● **What is expected**
Report the lines of the data below that contain the string "will".

Source records: Begin

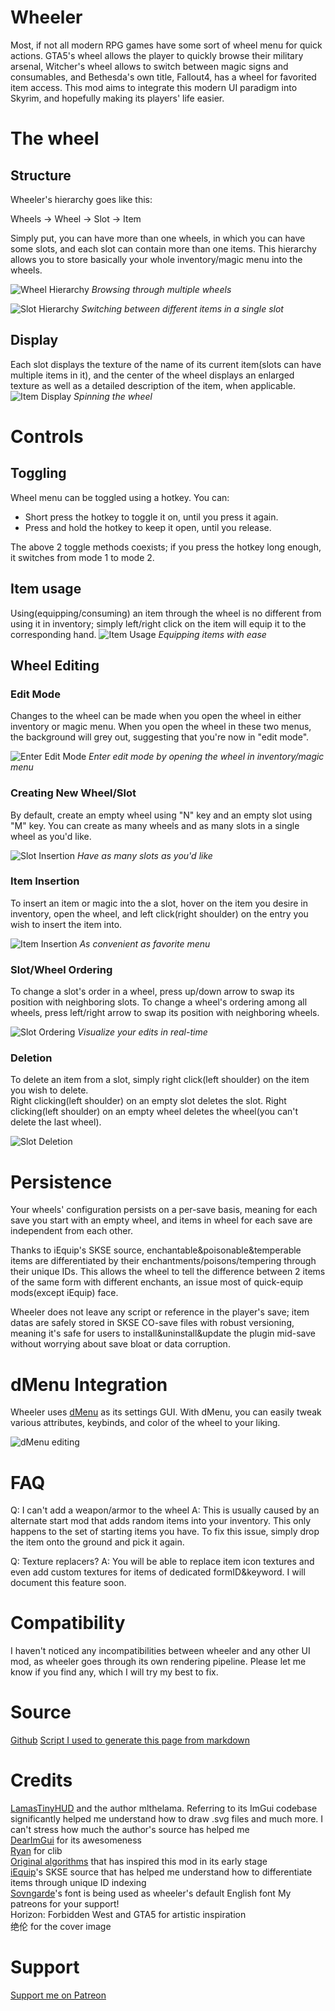 # Wheeler

Most, if not all modern RPG games have some sort of wheel menu for quick actions. GTA5's wheel allows the player to quickly browse their military arsenal, Witcher's wheel allows to switch between magic signs and consumables, and Bethesda's own title, Fallout4, has a wheel for favorited item access. This mod aims to integrate this modern UI paradigm into Skyrim, and hopefully making its players' life easier.

# The wheel

## Structure
Wheeler's hierarchy goes like this:

Wheels -> Wheel -> Slot -> Item

Simply put, you can have more than one wheels, in which you can have some slots, and each slot can contain more than one items. This hierarchy allows you to store basically your whole inventory/magic menu into the wheels.

![Wheel Hierarchy](images/hierarchy_wheel.gif)
*Browsing through multiple wheels*

![Slot Hierarchy](images/hierarchy_slot.gif)
*Switching between different items in a single slot*

## Display
Each slot displays the texture of the name of its current item(slots can have multiple items in it), and the center of the wheel displays an enlarged texture as well as a detailed description of the item, when applicable.
![Item Display](images/item_display.gif)
*Spinning the wheel*

# Controls
## Toggling
Wheel menu can be toggled using a hotkey. You can:
 - Short press the hotkey to toggle it on, until you press it again. 
 - Press and hold the hotkey to keep it open, until you release.
  
The above 2 toggle methods coexists; if you press the hotkey long enough, it switches from mode 1 to mode 2. 

## Item usage
Using(equipping/consuming) an item through the wheel is no different from using it in inventory; simply left/right click on the item will equip it to the corresponding hand.
![Item Usage](images/item_usage.gif)
*Equipping items with ease*
## Wheel Editing

### Edit Mode

Changes to the wheel can be made when you open the wheel in either inventory or magic menu. When you open the wheel in these two menus, the background will grey out, suggesting that you're now in "edit mode".

![Enter Edit Mode](images/enter_edit_mode.gif)
*Enter edit mode by opening the wheel in inventory/magic menu*
### Creating New Wheel/Slot

By default, create an empty wheel using "N" key and an empty slot using "M" key. You can create as many wheels and as many slots in a single wheel as you'd like.

![Slot Insertion](images/slot_insertion.gif)
*Have as many slots as you'd like*

### Item Insertion

To insert an item or magic into the a slot, hover on the item you desire in inventory, open the wheel, and left click(right shoulder) on the entry you wish to insert the item into.

![Item Insertion](images/item_insertion.gif)
*As convenient as favorite menu*

### Slot/Wheel Ordering
To change a slot's order in a wheel, press up/down arrow to swap its position with neighboring slots.
To change a wheel's ordering among all wheels, press left/right arrow to swap its position with neighboring wheels.

![Slot Ordering](images/slot_ordering.gif)
*Visualize your edits in real-time*

### Deletion

To delete an item from a slot, simply right click(left shoulder) on the item you wish to delete.  
Right clicking(left shoulder) on an empty slot deletes the slot.
Right clicking(left shoulder) on an empty wheel deletes the wheel(you can't delete the last wheel).

![Slot Deletion](images/slot_deletion.gif)
# Persistence

Your wheels' configuration persists on a per-save basis, meaning for each save you start with an empty wheel, and items in wheel for each save are independent from each other.

Thanks to iEquip's SKSE source, enchantable&poisonable&temperable items are differentiated by their enchantments/poisons/tempering through their unique IDs. This allows the wheel to tell the difference between 2 items of the same form with different enchants, an issue most of quick-equip mods(except iEquip) face.

Wheeler does not leave any script or reference in the player's save; item datas are safely stored in SKSE CO-save files with robust versioning, meaning it's safe for users to install&uninstall&update the plugin mid-save without worrying about save bloat or data corruption.

# dMenu Integration

Wheeler uses [dMenu](https://www.nexusmods.com/skyrimspecialedition/mods/97221) as its settings GUI. With dMenu, you can easily tweak various attributes, keybinds, and color of the wheel to your liking.

![dMenu editing](images/dmenu_editing.gif)

# FAQ
Q: I can't add a weapon/armor to the wheel
A: This is usually caused by an alternate start mod that adds random items into your inventory. This only happens to the set of starting items you have. To fix this issue, simply drop the item onto the ground and pick it again.

Q: Texture replacers?
A: You will be able to replace item icon textures and even add custom textures for items of dedicated formID&keyword. I will document this feature soon.

# Compatibility
I haven't noticed any incompatibilities between wheeler and any other UI mod, as wheeler goes through its own rendering pipeline. Please let me know if you find any, which I will try my best to fix.

# Source
[Github](https://github.com/D7ry/wheeler)
[Script I used to generate this page from markdown](https://github.com/D7ry/markdown-to-nexus-bb-code)

# Credits
[LamasTinyHUD](https://www.nexusmods.com/skyrimspecialedition/mods/82545) and the author mlthelama. Referring to its ImGui codebase significantly helped me understand how to draw .svg files and much more. I can't stress how much the author's source has helped me  
[DearImGui](https://github.com/ocornut/imgui) for its awesomeness  
[Ryan](https://www.nexusmods.com/skyrimspecialedition/users/5687342) for clib  
[Original algorithms](https://github.com/ocornut/imgui/issues/434) that has inspired this mod in its early stage  
[iEquip](https://www.nexusmods.com/skyrimspecialedition/mods/27008)'s SKSE source that has helped me understand how to differentiate items through unique ID indexing  
[Sovngarde](https://www.nexusmods.com/skyrimspecialedition/mods/386)'s font is being used as wheeler's default English font
My patreons for your support!  
Horizon: Forbidden West and GTA5 for artistic inspiration  
绝伦 for the cover image  


# Support
[Support me on Patreon](https://www.patreon.com/d7ry)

Source records: End

● **Result of the exercise**
Using(equipping/consuming) an item through the wheel is no different from using it in inventory; simply left/right click on the item will equip it to the corresponding hand.
Changes to the wheel can be made when you open the wheel in either inventory or magic menu. When you open the wheel in these two menus, the background will grey out, suggesting that you're now in "edit mode".
A: You will be able to replace item icon textures and even add custom textures for items of dedicated formID&keyword. I will document this feature soon.
I haven't noticed any incompatibilities between wheeler and any other UI mod, as wheeler goes through its own rendering pipeline. Please let me know if you find any, which I will try my best to fix.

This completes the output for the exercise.